• WORK ORDER: Beginning with the very first line, please reproduce the entries exactly through the line containing "We will start".

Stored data

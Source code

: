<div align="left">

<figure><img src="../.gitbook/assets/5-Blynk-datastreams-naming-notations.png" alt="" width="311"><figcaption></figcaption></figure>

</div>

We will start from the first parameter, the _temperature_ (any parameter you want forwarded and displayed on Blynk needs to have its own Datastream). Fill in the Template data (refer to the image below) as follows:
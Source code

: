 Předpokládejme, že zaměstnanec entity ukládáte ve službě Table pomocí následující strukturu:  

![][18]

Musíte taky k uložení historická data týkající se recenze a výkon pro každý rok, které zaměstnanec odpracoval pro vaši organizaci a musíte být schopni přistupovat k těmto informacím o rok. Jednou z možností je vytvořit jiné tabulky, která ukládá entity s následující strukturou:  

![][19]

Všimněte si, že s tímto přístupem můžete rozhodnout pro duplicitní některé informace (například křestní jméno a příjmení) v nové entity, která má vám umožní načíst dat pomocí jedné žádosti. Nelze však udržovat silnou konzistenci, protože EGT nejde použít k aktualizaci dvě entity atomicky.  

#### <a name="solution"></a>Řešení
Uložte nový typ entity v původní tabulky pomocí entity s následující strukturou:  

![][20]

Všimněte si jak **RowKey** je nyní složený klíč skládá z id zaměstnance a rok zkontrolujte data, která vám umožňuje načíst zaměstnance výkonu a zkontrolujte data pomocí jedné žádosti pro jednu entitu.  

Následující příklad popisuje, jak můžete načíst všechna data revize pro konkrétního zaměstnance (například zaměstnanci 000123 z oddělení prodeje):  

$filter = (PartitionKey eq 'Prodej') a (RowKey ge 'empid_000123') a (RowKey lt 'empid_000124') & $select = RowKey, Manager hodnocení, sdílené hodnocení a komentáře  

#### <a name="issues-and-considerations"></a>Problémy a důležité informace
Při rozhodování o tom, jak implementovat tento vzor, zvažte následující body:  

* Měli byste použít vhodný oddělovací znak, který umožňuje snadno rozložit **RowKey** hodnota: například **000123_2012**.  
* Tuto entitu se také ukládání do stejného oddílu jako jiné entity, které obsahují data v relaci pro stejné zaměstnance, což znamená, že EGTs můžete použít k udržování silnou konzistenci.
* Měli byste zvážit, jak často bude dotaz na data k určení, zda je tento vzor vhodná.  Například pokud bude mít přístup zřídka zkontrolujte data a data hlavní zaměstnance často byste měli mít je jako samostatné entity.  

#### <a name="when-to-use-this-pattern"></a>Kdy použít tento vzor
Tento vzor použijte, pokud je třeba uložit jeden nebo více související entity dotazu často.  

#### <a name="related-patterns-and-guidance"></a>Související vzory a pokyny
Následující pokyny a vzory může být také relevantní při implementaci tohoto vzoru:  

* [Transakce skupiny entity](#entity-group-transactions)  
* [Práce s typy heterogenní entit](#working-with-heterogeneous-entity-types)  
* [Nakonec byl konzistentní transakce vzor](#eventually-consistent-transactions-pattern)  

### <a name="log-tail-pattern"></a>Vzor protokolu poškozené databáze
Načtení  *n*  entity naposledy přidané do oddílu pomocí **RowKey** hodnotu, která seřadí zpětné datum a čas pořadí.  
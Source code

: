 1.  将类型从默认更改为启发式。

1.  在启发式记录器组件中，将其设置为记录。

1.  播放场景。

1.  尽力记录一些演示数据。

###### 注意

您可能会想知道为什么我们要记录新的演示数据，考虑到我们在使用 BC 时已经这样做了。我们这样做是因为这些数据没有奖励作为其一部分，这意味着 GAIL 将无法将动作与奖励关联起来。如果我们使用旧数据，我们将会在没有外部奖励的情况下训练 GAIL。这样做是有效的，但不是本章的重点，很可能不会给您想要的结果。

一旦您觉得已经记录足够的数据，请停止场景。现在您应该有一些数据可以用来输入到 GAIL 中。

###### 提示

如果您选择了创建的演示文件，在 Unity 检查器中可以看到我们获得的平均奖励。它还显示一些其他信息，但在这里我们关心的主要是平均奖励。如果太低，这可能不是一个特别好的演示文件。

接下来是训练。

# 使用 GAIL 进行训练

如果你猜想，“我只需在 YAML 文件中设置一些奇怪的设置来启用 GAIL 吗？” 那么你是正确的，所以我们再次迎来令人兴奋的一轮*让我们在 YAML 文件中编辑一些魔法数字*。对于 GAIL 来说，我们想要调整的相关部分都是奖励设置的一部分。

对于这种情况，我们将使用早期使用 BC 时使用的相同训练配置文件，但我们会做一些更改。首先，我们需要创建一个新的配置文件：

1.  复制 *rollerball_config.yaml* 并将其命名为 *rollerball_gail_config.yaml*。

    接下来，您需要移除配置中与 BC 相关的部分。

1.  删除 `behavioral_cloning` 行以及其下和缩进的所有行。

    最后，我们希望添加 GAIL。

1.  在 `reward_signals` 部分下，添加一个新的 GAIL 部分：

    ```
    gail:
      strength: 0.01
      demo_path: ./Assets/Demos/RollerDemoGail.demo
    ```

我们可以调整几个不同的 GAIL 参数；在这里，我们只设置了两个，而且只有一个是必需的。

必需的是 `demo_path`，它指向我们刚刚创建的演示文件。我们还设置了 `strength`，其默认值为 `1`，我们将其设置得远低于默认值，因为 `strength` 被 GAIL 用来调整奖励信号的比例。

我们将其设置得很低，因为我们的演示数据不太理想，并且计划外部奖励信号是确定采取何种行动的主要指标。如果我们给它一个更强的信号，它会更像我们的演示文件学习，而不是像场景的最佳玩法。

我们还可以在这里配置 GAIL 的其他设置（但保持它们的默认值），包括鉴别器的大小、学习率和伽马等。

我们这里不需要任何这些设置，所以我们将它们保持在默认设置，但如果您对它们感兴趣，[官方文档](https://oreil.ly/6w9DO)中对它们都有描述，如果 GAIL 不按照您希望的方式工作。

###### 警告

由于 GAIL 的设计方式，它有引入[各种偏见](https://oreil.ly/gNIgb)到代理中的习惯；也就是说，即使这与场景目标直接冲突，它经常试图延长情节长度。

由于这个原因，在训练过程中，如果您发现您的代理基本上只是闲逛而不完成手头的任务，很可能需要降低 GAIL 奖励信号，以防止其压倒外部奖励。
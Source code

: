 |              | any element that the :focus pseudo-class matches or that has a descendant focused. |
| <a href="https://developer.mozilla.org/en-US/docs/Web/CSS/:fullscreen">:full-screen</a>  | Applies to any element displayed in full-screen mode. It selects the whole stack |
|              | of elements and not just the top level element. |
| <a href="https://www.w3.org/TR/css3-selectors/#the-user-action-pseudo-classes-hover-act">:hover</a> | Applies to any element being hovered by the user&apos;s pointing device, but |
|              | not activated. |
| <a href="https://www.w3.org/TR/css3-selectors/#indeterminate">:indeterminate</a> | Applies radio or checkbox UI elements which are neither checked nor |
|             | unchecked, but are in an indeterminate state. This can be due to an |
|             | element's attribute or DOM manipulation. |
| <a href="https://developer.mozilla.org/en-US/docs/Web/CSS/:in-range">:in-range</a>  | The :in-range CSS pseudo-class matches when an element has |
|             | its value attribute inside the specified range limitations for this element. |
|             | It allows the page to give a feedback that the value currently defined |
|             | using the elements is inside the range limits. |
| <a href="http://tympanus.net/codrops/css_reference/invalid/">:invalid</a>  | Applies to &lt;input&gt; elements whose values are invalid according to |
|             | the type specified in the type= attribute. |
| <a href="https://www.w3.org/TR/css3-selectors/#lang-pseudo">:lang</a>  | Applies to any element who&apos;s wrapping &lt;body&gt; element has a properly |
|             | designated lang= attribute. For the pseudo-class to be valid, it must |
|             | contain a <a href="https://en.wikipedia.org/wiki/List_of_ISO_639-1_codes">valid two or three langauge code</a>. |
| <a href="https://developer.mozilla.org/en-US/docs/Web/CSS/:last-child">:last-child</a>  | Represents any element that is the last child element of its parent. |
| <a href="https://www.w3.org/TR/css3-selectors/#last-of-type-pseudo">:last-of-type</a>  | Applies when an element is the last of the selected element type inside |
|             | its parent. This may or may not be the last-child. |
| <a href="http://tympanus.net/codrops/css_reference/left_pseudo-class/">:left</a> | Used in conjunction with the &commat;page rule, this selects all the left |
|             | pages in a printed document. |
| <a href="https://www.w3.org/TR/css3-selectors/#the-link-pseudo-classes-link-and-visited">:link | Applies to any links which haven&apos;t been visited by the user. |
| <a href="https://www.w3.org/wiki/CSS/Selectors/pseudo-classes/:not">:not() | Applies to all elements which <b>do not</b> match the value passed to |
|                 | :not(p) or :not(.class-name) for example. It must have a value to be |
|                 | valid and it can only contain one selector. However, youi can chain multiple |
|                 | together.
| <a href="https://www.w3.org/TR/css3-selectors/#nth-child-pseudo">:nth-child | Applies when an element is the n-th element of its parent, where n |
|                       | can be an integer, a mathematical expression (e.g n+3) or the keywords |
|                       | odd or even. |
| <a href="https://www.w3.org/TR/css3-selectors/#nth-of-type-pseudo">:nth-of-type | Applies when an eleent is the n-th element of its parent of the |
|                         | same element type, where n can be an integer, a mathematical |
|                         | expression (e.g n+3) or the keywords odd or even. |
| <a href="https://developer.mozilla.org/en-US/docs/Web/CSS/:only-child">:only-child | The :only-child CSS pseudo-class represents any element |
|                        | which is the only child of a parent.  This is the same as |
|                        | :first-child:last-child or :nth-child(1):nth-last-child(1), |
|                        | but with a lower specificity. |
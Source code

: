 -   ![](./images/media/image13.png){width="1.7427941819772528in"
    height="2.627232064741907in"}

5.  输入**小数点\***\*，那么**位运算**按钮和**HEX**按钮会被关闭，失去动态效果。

• WORKED SOLUTION:
Source code

:<div align="left">

<figure><img src="../.gitbook/assets/5-Blynk-datastreams-naming-notations.png" alt="" width="311"><figcaption></figcaption></figure>

</div>

We will start from the first parameter, the _temperature_ (any parameter you want forwarded and displayed on Blynk needs to have its own Datastream). Fill in the Template data (refer to the image below) as follows:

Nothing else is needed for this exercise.